Hausecke mit Straßenschild
Die nach dem Dichter benannte Straße in Positano.

Stefan Andres stand dem Nationalsozialismus kritisch gegenüber und fürchtete um die Sicherheit seiner Frau, die aus einer jüdischen Familie stammte. Daher hielten sich die beiden schon 1933 länger in Italien auf, kehrten aber wieder nach Deutschland zurück. 1935 wurde seine Stelle beim Kölner Rundfunk gekündigt und man verbot ihm eine Tätigkeit bei Rundfunk, Theater oder Film. Die Pressalien häuften sich und so  emigrierte Andres 1937 mit seiner Familie nach Italien. Bis 1949 lebten sie in dem kleinen Fischerdorf Positano am Golf von Salerno, in dem sich seit den 20er Jahren eine kleine Künstlerkolonie entwickelt hatte. Andres unterrichtete die Kinder anderer Emigranten in Deutsch und Latein und erhielt zum Teil noch die Honorare seiner früher erschienen Bücher. Er fand Eingang in die Künstlerszene Positanos und lernte den Maler Kurt Craemer (1912-1961) und die Schriftsteller Walter Meckauer (1889-1966) und Armin T. Wegner (1886-1978) kennen.

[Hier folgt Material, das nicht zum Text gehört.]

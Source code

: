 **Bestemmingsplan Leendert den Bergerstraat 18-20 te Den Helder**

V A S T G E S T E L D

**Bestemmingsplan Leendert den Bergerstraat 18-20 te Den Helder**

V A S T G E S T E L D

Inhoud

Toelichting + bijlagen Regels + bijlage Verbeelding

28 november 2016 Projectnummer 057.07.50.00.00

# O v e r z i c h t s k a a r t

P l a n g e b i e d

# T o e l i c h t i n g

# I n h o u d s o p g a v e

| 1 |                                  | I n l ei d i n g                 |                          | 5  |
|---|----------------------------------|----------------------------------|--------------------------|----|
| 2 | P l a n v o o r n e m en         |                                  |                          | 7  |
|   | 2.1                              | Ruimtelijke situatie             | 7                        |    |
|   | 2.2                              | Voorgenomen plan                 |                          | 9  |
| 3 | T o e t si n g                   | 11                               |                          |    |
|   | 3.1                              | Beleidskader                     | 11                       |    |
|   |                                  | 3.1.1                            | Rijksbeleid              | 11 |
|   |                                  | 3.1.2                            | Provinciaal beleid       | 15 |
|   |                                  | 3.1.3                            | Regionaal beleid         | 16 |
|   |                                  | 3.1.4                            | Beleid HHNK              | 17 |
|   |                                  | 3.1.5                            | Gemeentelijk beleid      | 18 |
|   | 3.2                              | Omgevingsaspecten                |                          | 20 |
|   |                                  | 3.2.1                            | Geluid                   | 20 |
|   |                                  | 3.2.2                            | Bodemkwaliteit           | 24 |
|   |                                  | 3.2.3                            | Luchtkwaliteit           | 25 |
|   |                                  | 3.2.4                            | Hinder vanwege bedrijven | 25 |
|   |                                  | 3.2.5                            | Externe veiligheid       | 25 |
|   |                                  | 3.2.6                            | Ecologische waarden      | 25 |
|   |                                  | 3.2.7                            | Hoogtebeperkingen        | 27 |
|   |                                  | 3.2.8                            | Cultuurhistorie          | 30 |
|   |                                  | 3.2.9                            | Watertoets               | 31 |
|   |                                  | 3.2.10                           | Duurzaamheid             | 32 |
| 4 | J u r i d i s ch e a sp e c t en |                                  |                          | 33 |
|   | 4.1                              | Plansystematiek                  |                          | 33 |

1940 wurde er aus der Reichsschrifttumskammer ausgeschlossen, weil er das Reichsgebiet verlassen hatte. Dies kam einem Berufsverbot in Deutschland gleich. Die Zeit im Exil war einer seiner fruchtbarsten Schaffensphasen. Hier entstanden u.a. die Werke „Der Mann von Asteri“, „Die Hochzeit der Feinde“, „Der gefrorene Dionysos“, „Die Reise nach Portiuncula“.

Andres verarbeitete seine Exilerfahrungen in Positano in verschiedenen Werken, so in dem Roman „Der Taubenturm” (1966) und in den „Geschichten aus einer Stadt am Meer” (1957).

Werke:

Andres, Stefan: El Greco malt den Großinquisitor. Berlin: Deutsche Buchgemeinschaft, 1936.
LBZ-Signatur: D/L 1652 
Die Novelle gehört zu den fünf meistgelesenen Werken des Autors. Im Mittelpunkt steht nicht der Künstler oder das Kunstwerk allein sondern sein Verhältnis zu Staat und Politik. Das Thema ist im historischen Zusammenhang mit seiner Entstehungszeit - den frühen Jahren des Nationalsozialismus - zu sehen.  Andres übt mit seiner subtilen Erzählweise indirekt Kritik an der nationalsozialistischen Diktatur.  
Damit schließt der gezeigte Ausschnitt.